■ Records provided ■
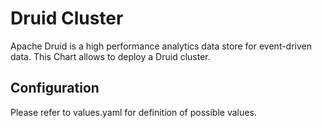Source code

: # Druid Cluster

Apache Druid is a high performance analytics data store for event-driven data. This Chart allows to deploy a Druid cluster.

## Configuration

Please refer to values.yaml for definition of possible values.
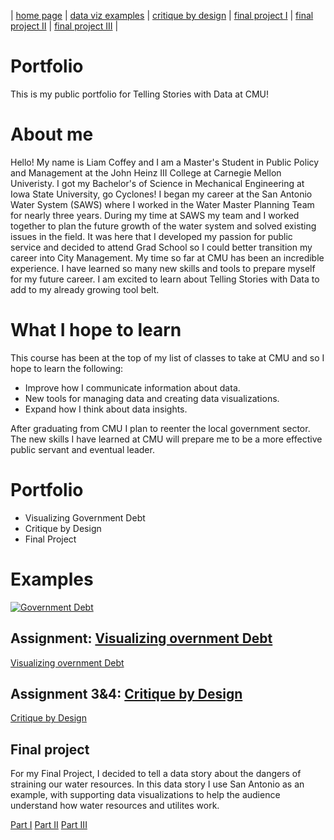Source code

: | [home page](https://cmustudent.github.io/tswd-portfolio-templates/) | [data viz examples](dataviz-examples) | [critique by design](critique-by-design) | [final project I](final-project-part-one) | [final project II](final-project-part-two) | [final project III](final-project-part-three) |

# Portfolio
This is my public portfolio for Telling Stories with Data at CMU!

# About me
Hello! My name is Liam Coffey and I am a Master's Student in Public Policy and Management at the John Heinz III College at Carnegie Mellon Univeristy. I got my Bachelor's of Science in Mechanical Engineering at Iowa State University, go Cyclones!
I began my career at the San Antonio Water System (SAWS) where I worked in the Water Master Planning Team for nearly three years. During my time at SAWS my team and I worked together to plan the future growth of the water system and solved existing issues in the field. It was here that I developed my passion for public service and decided to attend Grad School so I could better transition my career into City Management.
My time so far at CMU has been an incredible experience. I have learned so many new skills and tools to prepare myself for my future career. I am excited to learn about Telling Stories with Data to add to my already growing tool belt.

# What I hope to learn
This course has been at the top of my list of classes to take at CMU and so I hope to learn the following:

- Improve how I communicate information about data.
- New tools for managing data and creating data visualizations.
- Expand how I think about data insights.

After graduating from CMU I plan to reenter the local government sector. The new skills I have learned at CMU will prepare me to be a more effective public servant and eventual leader.

# Portfolio
- Visualizing Government Debt
- Critique by Design
- Final Project

# Examples
<div class='tableauPlaceholder' id='viz1757300842272' style='position: relative'><noscript><a href='#'><img alt='Government Debt  ' src='https:&#47;&#47;public.tableau.com&#47;static&#47;images&#47;Go&#47;GovernmentDebtTableauWorkbook&#47;GovernmentDebt&#47;1_rss.png' style='border: none' /></a></noscript><object class='tableauViz'  style='display:none;'><param name='host_url' value='https%3A%2F%2Fpublic.tableau.com%2F' /> <param name='embed_code_version' value='3' /> <param name='site_root' value='' /><param name='name' value='GovernmentDebtTableauWorkbook&#47;GovernmentDebt' /><param name='tabs' value='no' /><param name='toolbar' value='yes' /><param name='static_image' value='https:&#47;&#47;public.tableau.com&#47;static&#47;images&#47;Go&#47;GovernmentDebtTableauWorkbook&#47;GovernmentDebt&#47;1.png' /> <param name='animate_transition' value='yes' /><param name='display_static_image' value='yes' /><param name='display_spinner' value='yes' /><param name='display_overlay' value='yes' /><param name='display_count' value='yes' /><param name='language' value='en-US' /><param name='filter' value='publish=yes' /></object></div>
<script type='text/javascript'>
  var divElement = document.getElementById('viz1757300842272');
  var vizElement = divElement.getElementsByTagName('object')[0];
  vizElement.style.width='100%';vizElement.style.height=(divElement.offsetWidth*0.75)+'px';
  var scriptElement = document.createElement('script');
  scriptElement.src = 'https://public.tableau.com/javascripts/api/viz_v1.js';
  vizElement.parentNode.insertBefore(scriptElement, vizElement);
</script>

## Assignment: [Visualizing overnment Debt](visualizing-government-debt)

[Visualizing overnment Debt](visualizing-government-debt)

## Assignment 3&4: [Critique by Design](critique-by-design)

[Critique by Design](critique-by-design)

## Final project

For my Final Project, I decided to tell a data story about the dangers of straining our water resources. In this data story I use San Antonio as an example, with supporting data visualizations to help the audience understand how water resources and utilites work.

[Part I](final-project-part-one)
[Part II](final-project-part-two)
[Part III](final-project-part-three)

■ Work required ■
Output the records exactly, please. The pictures are not part of the copy.

■ Result for this exercise ■
Source code

: # Druid Cluster

Apache Druid is a high performance analytics data store for event-driven data. This Chart allows to deploy a Druid cluster.

## Configuration

Please refer to values.yaml for definition of possible values.
Source code

: | [home page](https://cmustudent.github.io/tswd-portfolio-templates/) | [data viz examples](dataviz-examples) | [critique by design](critique-by-design) | [final project I](final-project-part-one) | [final project II](final-project-part-two) | [final project III](final-project-part-three) |

# Portfolio
This is my public portfolio for Telling Stories with Data at CMU!

# About me
Hello! My name is Liam Coffey and I am a Master's Student in Public Policy and Management at the John Heinz III College at Carnegie Mellon Univeristy. I got my Bachelor's of Science in Mechanical Engineering at Iowa State University, go Cyclones!
I began my career at the San Antonio Water System (SAWS) where I worked in the Water Master Planning Team for nearly three years. During my time at SAWS my team and I worked together to plan the future growth of the water system and solved existing issues in the field. It was here that I developed my passion for public service and decided to attend Grad School so I could better transition my career into City Management.
My time so far at CMU has been an incredible experience. I have learned so many new skills and tools to prepare myself for my future career. I am excited to learn about Telling Stories with Data to add to my already growing tool belt.

# What I hope to learn
This course has been at the top of my list of classes to take at CMU and so I hope to learn the following:

- Improve how I communicate information about data.
- New tools for managing data and creating data visualizations.
- Expand how I think about data insights.

After graduating from CMU I plan to reenter the local government sector. The new skills I have learned at CMU will prepare me to be a more effective public servant and eventual leader.

# Portfolio
- Visualizing Government Debt
- Critique by Design
- Final Project

# Examples
<div class='tableauPlaceholder' id='viz1757300842272' style='position: relative'><noscript><a href='#'><img alt='Government Debt  ' src='https:&#47;&#47;public.tableau.com&#47;static&#47;images&#47;Go&#47;GovernmentDebtTableauWorkbook&#47;GovernmentDebt&#47;1_rss.png' style='border: none' /></a></noscript><object class='tableauViz'  style='display:none;'><param name='host_url' value='https%3A%2F%2Fpublic.tableau.com%2F' /> <param name='embed_code_version' value='3' /> <param name='site_root' value='' /><param name='name' value='GovernmentDebtTableauWorkbook&#47;GovernmentDebt' /><param name='tabs' value='no' /><param name='toolbar' value='yes' /><param name='static_image' value='https:&#47;&#47;public.tableau.com&#47;static&#47;images&#47;Go&#47;GovernmentDebtTableauWorkbook&#47;GovernmentDebt&#47;1.png' /> <param name='animate_transition' value='yes' /><param name='display_static_image' value='yes' /><param name='display_spinner' value='yes' /><param name='display_overlay' value='yes' /><param name='display_count' value='yes' /><param name='language' value='en-US' /><param name='filter' value='publish=yes' /></object></div>
<script type='text/javascript'>
  var divElement = document.getElementById('viz1757300842272');
  var vizElement = divElement.getElementsByTagName('object')[0];
  vizElement.style.width='100%';vizElement.style.height=(divElement.offsetWidth*0.75)+'px';
  var scriptElement = document.createElement('script');
  scriptElement.src = 'https://public.tableau.com/javascripts/api/viz_v1.js';
  vizElement.parentNode.insertBefore(scriptElement, vizElement);
</script>

## Assignment: [Visualizing overnment Debt](visualizing-government-debt)

[Visualizing overnment Debt](visualizing-government-debt)

## Assignment 3&4: [Critique by Design](critique-by-design)

[Critique by Design](critique-by-design)

## Final project

For my Final Project, I decided to tell a data story about the dangers of straining our water resources. In this data story I use San Antonio as an example, with supporting data visualizations to help the audience understand how water resources and utilites work.

[Part I](final-project-part-one)
[Part II](final-project-part-two)
[Part III](final-project-part-three)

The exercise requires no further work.